Edge artificial intelligence chip company Axelera AI B.V. today publicly released Voyager Wingman, an AI assistant that lets developers build and troubleshoot applications for its edge chips by typing plain-language requests instead of digging through documentation.
The tool connects to the company’s Voyager software development kit and its full documentation set. Developers can describe the computer vision pipeline they want and Wingman helps assemble a working version, suggests compiler settings to speed it up and diagnoses errors that stop models from compiling. Axelera first showed the assistant at the Consumer Electronics Show in January and has since tested it with customers and internal teams.
Building software for AI hardware usually means juggling model compilation, pipeline configuration, performance tuning and output visualization, steps that slow developers new to a platform. Wingman is pitched as a shortcut, giving users direct access to Axelera’s SDK, documentation and software repository through a chat window.
It also answers questions about supported operators, application programming interfaces and configuration syntax, returning worked examples rather than pointing to reference pages. Because it runs as a hosted service, its knowledge updates as Axelera ships new Toolkit releases, with no manual downloads required.
Voyager Wingman is available now as a web-based chat and as a standalone application, with a plugin for AI coding frameworks due later. The chat runs on a freemium model that gives developers a credit allowance to try it at no cost, while the app is free for those who supply their own API key. Both are reachable through the Axelera Developer Community and Customer Portal.
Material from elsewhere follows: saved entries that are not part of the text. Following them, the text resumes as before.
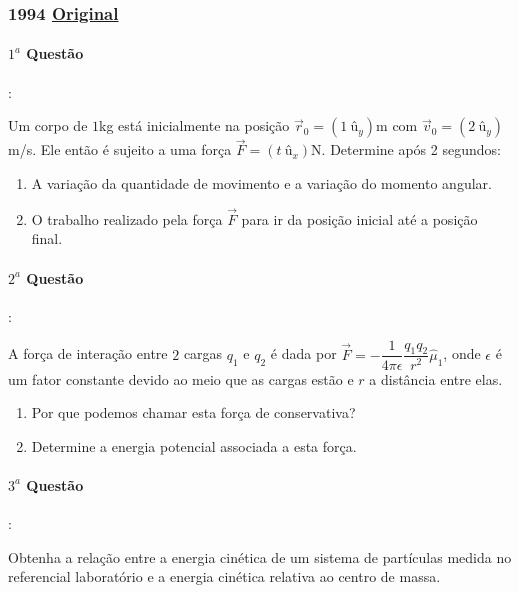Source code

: \documentclass[12pt,a4paper]{article}
\newcommand{\original}[1]{\tiny \href{#1}{Original} \normalsize}
\begin{document}
\newpage
\subsubsection{1994 \original{https://drive.google.com/file/d/1PGEVNaCj3pDNdEnDzYftrAatgyTZyyOB/view?usp=sharing}}

\paragraph{$1^a$ Questão}:

Um corpo de $1$kg está inicialmente na posição $\overrightarrow{r}_0= (1\  \textrm{û}_y)$m com $\overrightarrow{v}_0=(2 \ \textrm{û}_y)$m/s. Ele então
é sujeito a uma força $\overrightarrow{F}= (t \ \textrm{û}_x)$N. Determine após 2 segundos:

\begin{enumerate}[label=\alph*)]
\item A variação da quantidade de movimento e a variação do momento angular.
\item O trabalho realizado pela força $\overrightarrow{F}$ para ir da posição inicial até a posição final.
\end{enumerate} 

\paragraph{$2^a$ Questão}:

A força de interação entre $2$ cargas $q_1$ e $q_2$ é dada por $\overrightarrow{F}=-\dfrac{1}{4\pi \epsilon} \dfrac{q_1 q_2}{r^2}\hat{\mu}_1$, onde $\epsilon$ é um fator constante devido ao meio que as cargas estão e $r$ a distância entre elas.

\begin{enumerate}[label=\alph*)]
\item Por que podemos chamar esta força de conservativa?
\item Determine a energia potencial associada a esta força.
\end{enumerate}

\paragraph{$3^a$ Questão}:

Obtenha a relação entre a energia cinética de um sistema de partículas medida no referencial laboratório e a energia cinética relativa ao centro de massa.
\vspace{0.1cm}
\end{document}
“Voyager Wingman reflects how we want developers to experience our platform with fewer roadblocks, faster answers, and more time spent building,” said Bram Verhoef, vice president of customer engineering and success at Axelera. The goal, he added, is to put serious edge AI development within reach of any developer, not only specialists.
Axelera is a Dutch chip company that spun out of the Belgian research institute IMEC in 2021. Its Metis and Europa processors run AI inference at the edge without the power and cooling loads of bigger chips. The company says more than 500 customers in telecommunications, aerospace and enterprise now use its hardware.
The firm has raised more than $450 million to date across equity, grants and venture debt. That includes a round of more than $250 million in February, one of the largest AI semiconductor investments in Europe, led by Innovation Industries with backing from BlackRock Inc. and the Samsung Catalyst Fund. Voyager Wingman marks Axelera’s move beyond silicon into the developer tools that sit on top of it.